(Stored data entries)
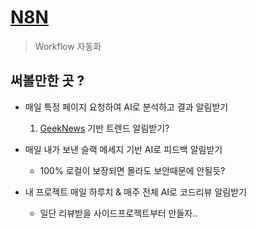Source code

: # [N8N](https://github.com/n8n-io/n8n)

> Workflow 자동화

## 써볼만한 곳 ?

- 매일 특정 페이지 요청하여 AI로 분석하고 결과 알림받기
    1. [GeekNews](https://news.hada.io/) 기반 트렌드 알림받기?

- 매일 내가 보낸 슬랙 메세지 기반 AI로 피드백 알림받기
    - 100% 로컬이 보장되면 몰라도 보안때문에 안될듯?

- 내 프로젝트 매일 하루치 & 매주 전체 AI로 코드리뷰 알림받기
    - 일단 리뷰받을 사이드프로젝트부터 만들자..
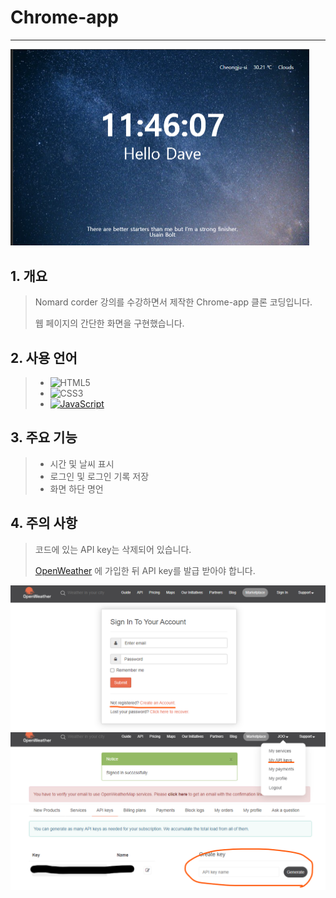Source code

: # Chrome-app

---

<img src="README.assets/image-20210807114740826.png" alt="image-20210807114740826" style="zoom:50%;" />

## 1. 개요

> Nomard corder 강의를 수강하면서 제작한 Chrome-app 클론 코딩입니다.
>
> 웹 페이지의 간단한 화면을 구현했습니다.





## 2. 사용 언어

> - ![HTML5](https://img.shields.io/badge/-HTML5-E34F26?&logo=html5&logoColor=white) 
> - ![CSS3](https://img.shields.io/badge/-CSS3-1572B6?&logo=css3&logoColor=white) 
> - [![JavaScript](https://img.shields.io/badge/-JavaScript-F7DF1E?&logo=javascript&logoColor=white)](https://github.com/JeongHwan-dev/javascript-guide) 





## 3.  주요 기능

> - 시간 및 날씨 표시
> - 로그인 및 로그인 기록 저장
> - 화면 하단 명언



## 4. 주의 사항

> 코드에 있는  API key는 삭제되어 있습니다.
>
> [OpenWeather](https://openweathermap.org/api) 에 가입한 뒤 API key를 발급 받아야 합니다.

<img src="README.assets/image-20210807115403083.png" alt="image-20210807115403083" style="zoom:50%;" />

<img src="README.assets/image-20210807115447276.png" alt="image-20210807115447276" style="zoom:50%;" />

<img src="README.assets/image-20210807115526925.png" alt="image-20210807115526925" style="zoom:50%;" />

### What you are asked to do
Nothing but an exact repeat of the records, pictures excluded, belongs in the answer.

### Solution below
Source code

: # [N8N](https://github.com/n8n-io/n8n)

> Workflow 자동화

## 써볼만한 곳 ?

- 매일 특정 페이지 요청하여 AI로 분석하고 결과 알림받기
    1. [GeekNews](https://news.hada.io/) 기반 트렌드 알림받기?

- 매일 내가 보낸 슬랙 메세지 기반 AI로 피드백 알림받기
    - 100% 로컬이 보장되면 몰라도 보안때문에 안될듯?

- 내 프로젝트 매일 하루치 & 매주 전체 AI로 코드리뷰 알림받기
    - 일단 리뷰받을 사이드프로젝트부터 만들자..
Source code

: # Chrome-app

---

<img src="README.assets/image-20210807114740826.png" alt="image-20210807114740826" style="zoom:50%;" />

## 1. 개요

> Nomard corder 강의를 수강하면서 제작한 Chrome-app 클론 코딩입니다.
>
> 웹 페이지의 간단한 화면을 구현했습니다.





## 2. 사용 언어

> - ![HTML5](https://img.shields.io/badge/-HTML5-E34F26?&logo=html5&logoColor=white) 
> - ![CSS3](https://img.shields.io/badge/-CSS3-1572B6?&logo=css3&logoColor=white) 
> - [![JavaScript](https://img.shields.io/badge/-JavaScript-F7DF1E?&logo=javascript&logoColor=white)](https://github.com/JeongHwan-dev/javascript-guide) 





## 3.  주요 기능

> - 시간 및 날씨 표시
> - 로그인 및 로그인 기록 저장
> - 화면 하단 명언



## 4. 주의 사항

> 코드에 있는  API key는 삭제되어 있습니다.
>
> [OpenWeather](https://openweathermap.org/api) 에 가입한 뒤 API key를 발급 받아야 합니다.

<img src="README.assets/image-20210807115403083.png" alt="image-20210807115403083" style="zoom:50%;" />

<img src="README.assets/image-20210807115447276.png" alt="image-20210807115447276" style="zoom:50%;" />

<img src="README.assets/image-20210807115526925.png" alt="image-20210807115526925" style="zoom:50%;" />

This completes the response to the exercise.